Stored data entries:

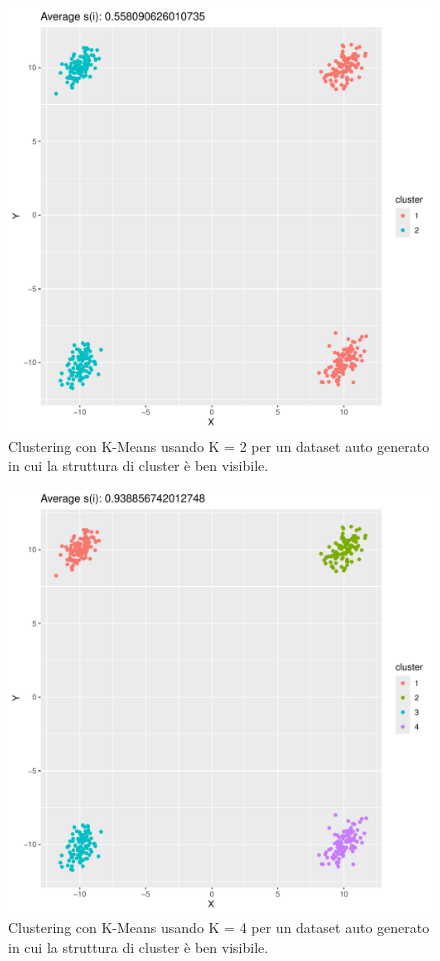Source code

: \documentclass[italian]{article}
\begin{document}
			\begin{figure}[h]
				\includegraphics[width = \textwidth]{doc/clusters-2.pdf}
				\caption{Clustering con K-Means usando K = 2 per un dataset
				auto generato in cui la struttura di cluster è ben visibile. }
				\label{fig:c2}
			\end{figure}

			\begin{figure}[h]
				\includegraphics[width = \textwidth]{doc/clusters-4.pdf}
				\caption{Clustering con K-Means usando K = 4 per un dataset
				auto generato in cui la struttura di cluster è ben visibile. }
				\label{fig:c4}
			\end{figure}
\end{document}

--

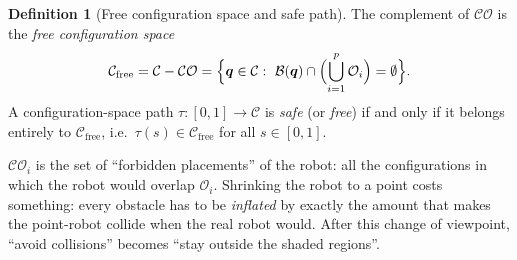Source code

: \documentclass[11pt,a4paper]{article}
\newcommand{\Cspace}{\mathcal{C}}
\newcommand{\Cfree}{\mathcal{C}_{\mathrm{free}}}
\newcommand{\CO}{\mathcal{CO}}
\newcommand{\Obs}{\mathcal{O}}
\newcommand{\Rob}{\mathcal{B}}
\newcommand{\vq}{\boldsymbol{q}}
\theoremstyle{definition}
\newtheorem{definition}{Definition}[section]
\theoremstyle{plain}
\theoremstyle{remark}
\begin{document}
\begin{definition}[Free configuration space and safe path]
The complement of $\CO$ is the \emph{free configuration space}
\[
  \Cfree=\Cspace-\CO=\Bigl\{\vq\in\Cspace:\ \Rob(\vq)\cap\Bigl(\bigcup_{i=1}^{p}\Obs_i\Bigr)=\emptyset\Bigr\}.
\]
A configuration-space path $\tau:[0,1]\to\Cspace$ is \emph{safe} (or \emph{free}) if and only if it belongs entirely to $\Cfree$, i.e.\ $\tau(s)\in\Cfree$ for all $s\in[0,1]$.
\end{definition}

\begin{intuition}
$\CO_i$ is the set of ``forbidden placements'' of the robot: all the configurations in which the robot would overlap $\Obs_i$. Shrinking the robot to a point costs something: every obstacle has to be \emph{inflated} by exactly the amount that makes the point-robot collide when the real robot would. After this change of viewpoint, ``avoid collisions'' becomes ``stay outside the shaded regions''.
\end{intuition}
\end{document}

==

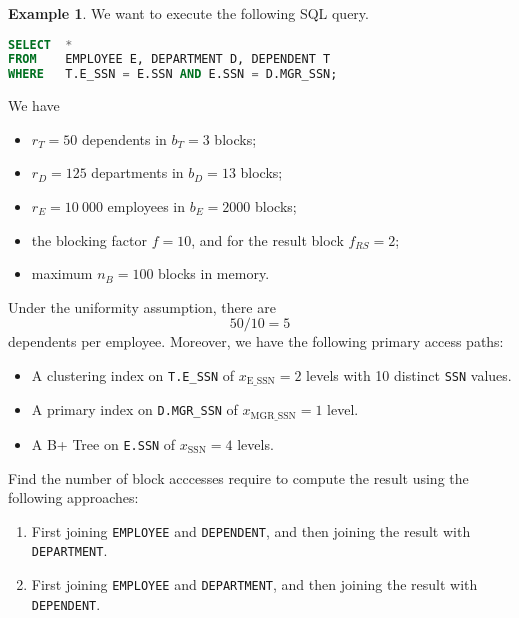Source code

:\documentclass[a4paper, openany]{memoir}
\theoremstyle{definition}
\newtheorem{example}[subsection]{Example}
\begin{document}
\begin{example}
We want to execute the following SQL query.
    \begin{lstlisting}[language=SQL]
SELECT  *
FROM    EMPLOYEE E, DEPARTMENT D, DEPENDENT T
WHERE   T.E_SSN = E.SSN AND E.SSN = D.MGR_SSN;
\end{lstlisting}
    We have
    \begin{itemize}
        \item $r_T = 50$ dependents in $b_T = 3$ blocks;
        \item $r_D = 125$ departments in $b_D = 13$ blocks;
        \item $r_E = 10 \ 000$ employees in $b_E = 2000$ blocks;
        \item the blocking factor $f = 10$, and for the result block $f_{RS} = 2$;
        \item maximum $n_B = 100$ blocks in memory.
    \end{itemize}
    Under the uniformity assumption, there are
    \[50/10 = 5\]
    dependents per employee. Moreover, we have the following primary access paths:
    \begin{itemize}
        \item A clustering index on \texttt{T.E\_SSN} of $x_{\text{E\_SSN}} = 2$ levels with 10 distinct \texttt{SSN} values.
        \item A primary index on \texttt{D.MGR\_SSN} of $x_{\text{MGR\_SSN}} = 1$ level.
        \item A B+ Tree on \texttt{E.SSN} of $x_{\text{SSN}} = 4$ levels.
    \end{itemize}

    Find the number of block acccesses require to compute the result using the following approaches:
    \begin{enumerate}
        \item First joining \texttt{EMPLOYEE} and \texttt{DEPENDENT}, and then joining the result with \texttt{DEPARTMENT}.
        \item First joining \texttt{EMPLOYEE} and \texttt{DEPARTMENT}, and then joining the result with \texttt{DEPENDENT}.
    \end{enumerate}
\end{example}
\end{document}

--- Your task ---
From the entries above, copy each line holding "width".

--- Result ---
				\includegraphics[width = \textwidth]{doc/clusters-2.pdf}
				\includegraphics[width = \textwidth]{doc/clusters-4.pdf}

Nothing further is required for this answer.